◆ Exercise instructions:
Copy each line below that includes "after".
** Opening Extracted data block **
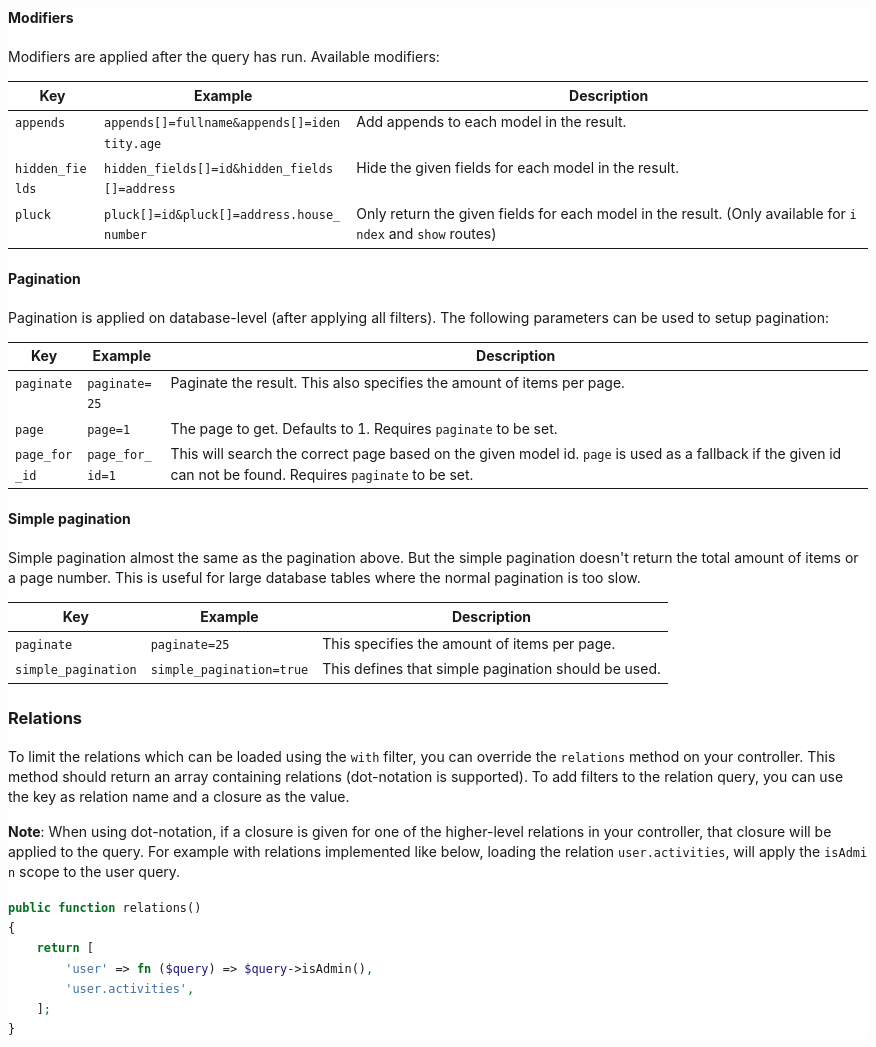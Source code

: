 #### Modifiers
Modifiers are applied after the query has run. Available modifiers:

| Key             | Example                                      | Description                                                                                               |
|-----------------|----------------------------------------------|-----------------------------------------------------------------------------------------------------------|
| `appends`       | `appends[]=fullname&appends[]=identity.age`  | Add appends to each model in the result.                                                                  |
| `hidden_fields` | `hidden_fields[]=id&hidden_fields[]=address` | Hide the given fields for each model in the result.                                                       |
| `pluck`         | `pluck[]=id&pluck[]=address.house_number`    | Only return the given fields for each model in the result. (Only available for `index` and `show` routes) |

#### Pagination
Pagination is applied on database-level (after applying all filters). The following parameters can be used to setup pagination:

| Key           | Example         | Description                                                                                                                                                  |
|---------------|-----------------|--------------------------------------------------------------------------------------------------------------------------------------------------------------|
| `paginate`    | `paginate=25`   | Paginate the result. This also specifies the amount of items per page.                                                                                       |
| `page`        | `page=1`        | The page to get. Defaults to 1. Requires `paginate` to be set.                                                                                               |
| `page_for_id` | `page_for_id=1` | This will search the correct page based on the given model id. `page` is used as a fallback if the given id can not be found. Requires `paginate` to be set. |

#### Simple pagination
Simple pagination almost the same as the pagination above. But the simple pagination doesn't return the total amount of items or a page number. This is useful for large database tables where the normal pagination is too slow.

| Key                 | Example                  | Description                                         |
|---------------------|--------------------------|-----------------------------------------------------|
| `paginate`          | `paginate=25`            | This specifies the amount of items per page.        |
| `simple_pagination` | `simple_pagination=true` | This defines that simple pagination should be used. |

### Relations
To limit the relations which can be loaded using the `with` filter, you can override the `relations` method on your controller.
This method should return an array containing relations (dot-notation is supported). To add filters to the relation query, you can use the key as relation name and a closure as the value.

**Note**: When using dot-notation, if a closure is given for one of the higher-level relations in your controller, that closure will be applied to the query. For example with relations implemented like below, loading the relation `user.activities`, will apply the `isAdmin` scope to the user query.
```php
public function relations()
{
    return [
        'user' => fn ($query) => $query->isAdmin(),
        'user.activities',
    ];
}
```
** Closing Extracted data block **
** Opening Extracted data block **
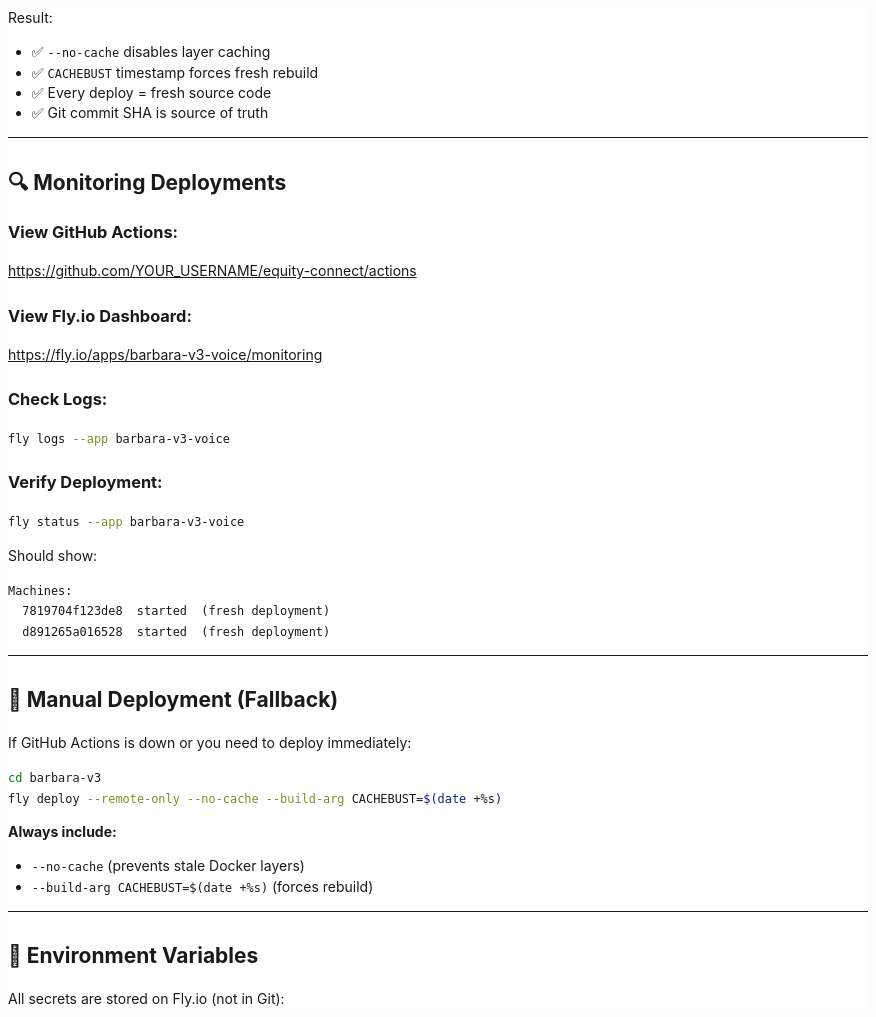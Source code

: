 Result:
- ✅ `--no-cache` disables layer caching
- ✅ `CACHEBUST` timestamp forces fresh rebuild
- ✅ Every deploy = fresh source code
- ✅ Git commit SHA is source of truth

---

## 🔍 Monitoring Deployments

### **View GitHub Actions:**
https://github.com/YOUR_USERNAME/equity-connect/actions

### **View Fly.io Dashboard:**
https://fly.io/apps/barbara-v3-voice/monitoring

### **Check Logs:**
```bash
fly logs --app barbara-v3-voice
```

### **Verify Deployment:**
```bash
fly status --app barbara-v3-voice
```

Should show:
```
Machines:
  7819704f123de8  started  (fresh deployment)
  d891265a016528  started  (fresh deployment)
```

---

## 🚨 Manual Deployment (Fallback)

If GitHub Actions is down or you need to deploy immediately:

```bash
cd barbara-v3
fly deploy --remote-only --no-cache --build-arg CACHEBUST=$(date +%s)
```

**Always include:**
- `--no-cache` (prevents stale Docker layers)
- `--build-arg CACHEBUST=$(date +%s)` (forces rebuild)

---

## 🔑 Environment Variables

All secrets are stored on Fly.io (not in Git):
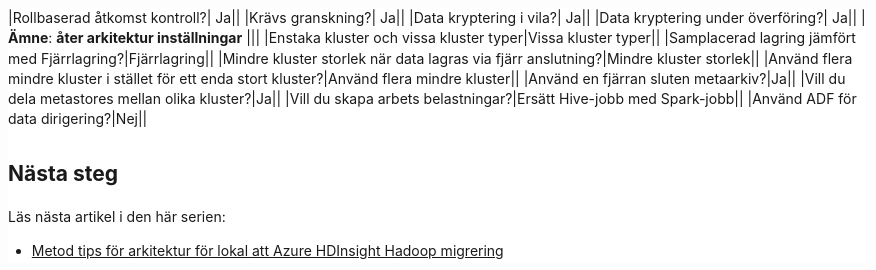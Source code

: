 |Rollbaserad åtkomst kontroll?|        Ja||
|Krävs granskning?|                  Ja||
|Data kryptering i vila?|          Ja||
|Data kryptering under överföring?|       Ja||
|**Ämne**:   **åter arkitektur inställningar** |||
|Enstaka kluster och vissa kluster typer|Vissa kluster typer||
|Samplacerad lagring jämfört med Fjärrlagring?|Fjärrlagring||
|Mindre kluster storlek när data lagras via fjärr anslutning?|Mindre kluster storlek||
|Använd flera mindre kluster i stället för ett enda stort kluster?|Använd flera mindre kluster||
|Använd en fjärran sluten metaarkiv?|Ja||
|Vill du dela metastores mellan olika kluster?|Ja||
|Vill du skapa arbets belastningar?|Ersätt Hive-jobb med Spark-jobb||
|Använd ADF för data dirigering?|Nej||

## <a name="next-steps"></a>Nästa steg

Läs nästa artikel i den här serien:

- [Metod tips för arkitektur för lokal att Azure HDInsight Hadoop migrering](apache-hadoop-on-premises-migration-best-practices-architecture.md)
** Closing Extracted data block **
** Opening Extracted data block **
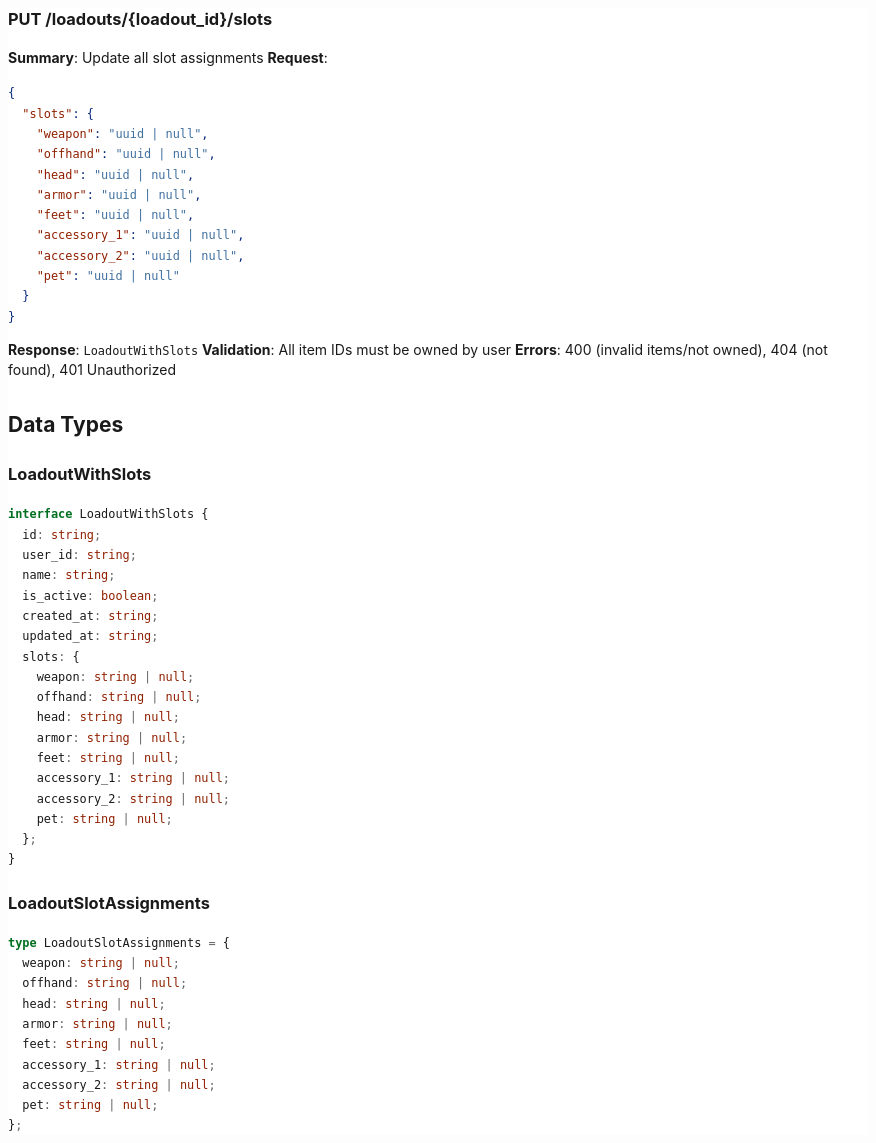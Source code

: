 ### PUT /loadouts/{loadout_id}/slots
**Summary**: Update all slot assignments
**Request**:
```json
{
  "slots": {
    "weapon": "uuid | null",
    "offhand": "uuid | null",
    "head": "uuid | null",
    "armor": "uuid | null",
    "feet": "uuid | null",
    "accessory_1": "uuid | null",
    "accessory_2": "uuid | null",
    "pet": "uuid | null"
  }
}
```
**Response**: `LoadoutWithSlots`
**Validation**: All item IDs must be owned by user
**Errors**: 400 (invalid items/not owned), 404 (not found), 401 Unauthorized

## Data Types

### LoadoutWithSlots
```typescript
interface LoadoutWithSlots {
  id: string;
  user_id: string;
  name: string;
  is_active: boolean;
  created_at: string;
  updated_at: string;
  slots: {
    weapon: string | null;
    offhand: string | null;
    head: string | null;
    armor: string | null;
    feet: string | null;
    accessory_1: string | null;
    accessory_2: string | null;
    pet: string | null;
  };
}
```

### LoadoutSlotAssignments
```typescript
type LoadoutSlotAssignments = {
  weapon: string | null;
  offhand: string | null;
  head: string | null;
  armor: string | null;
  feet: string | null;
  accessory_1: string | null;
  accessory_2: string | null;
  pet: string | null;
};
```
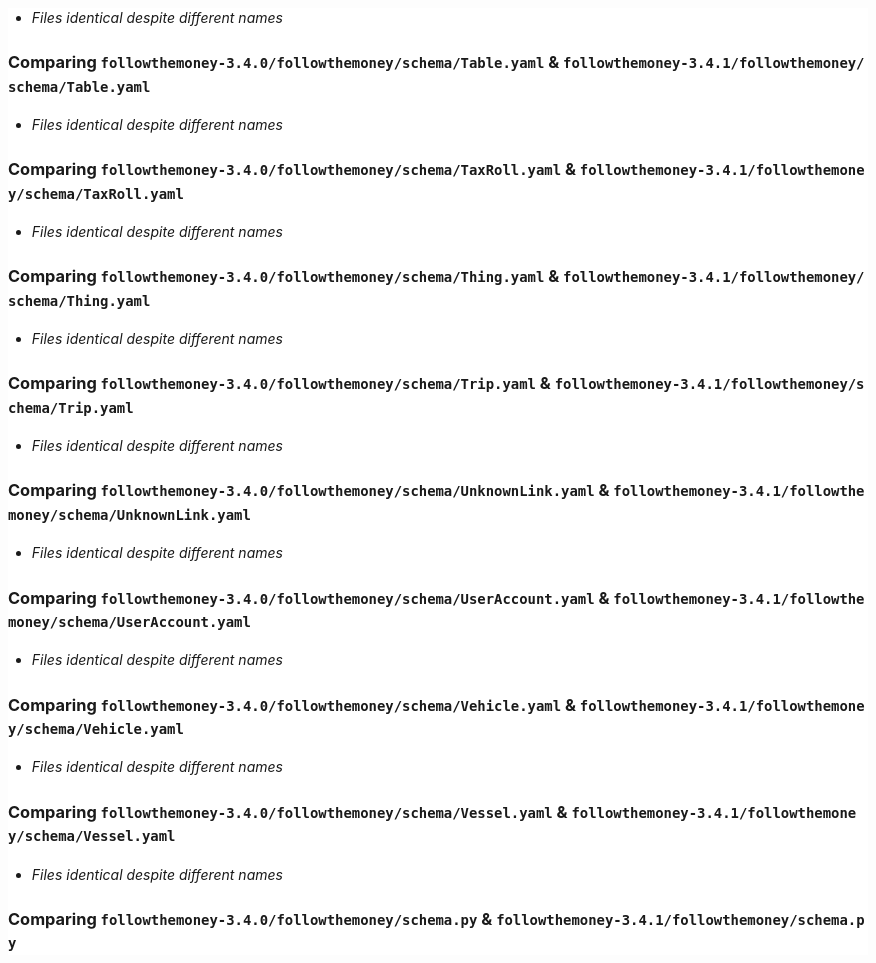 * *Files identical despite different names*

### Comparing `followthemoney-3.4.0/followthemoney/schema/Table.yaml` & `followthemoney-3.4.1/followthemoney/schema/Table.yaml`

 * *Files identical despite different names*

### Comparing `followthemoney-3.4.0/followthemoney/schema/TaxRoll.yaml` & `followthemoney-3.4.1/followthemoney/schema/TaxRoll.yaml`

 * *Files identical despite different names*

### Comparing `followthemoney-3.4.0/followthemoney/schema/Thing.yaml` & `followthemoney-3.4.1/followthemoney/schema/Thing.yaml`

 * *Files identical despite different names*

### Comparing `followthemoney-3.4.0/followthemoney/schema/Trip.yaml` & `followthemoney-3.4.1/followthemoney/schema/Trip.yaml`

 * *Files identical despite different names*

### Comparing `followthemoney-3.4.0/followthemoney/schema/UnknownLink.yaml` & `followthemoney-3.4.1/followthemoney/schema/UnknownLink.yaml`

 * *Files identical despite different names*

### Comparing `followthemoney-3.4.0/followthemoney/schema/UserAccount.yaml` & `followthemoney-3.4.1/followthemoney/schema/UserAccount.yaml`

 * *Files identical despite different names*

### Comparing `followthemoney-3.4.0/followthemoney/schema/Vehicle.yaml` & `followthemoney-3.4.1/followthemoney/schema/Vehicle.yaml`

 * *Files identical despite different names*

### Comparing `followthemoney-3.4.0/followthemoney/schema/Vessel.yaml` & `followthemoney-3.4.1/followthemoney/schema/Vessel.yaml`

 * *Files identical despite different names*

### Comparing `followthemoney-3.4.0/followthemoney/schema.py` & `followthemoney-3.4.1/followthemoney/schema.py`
** Closing Extracted data block **
◆ Reply to the task:
Modifiers are applied after the query has run. Available modifiers:
Pagination is applied on database-level (after applying all filters). The following parameters can be used to setup pagination:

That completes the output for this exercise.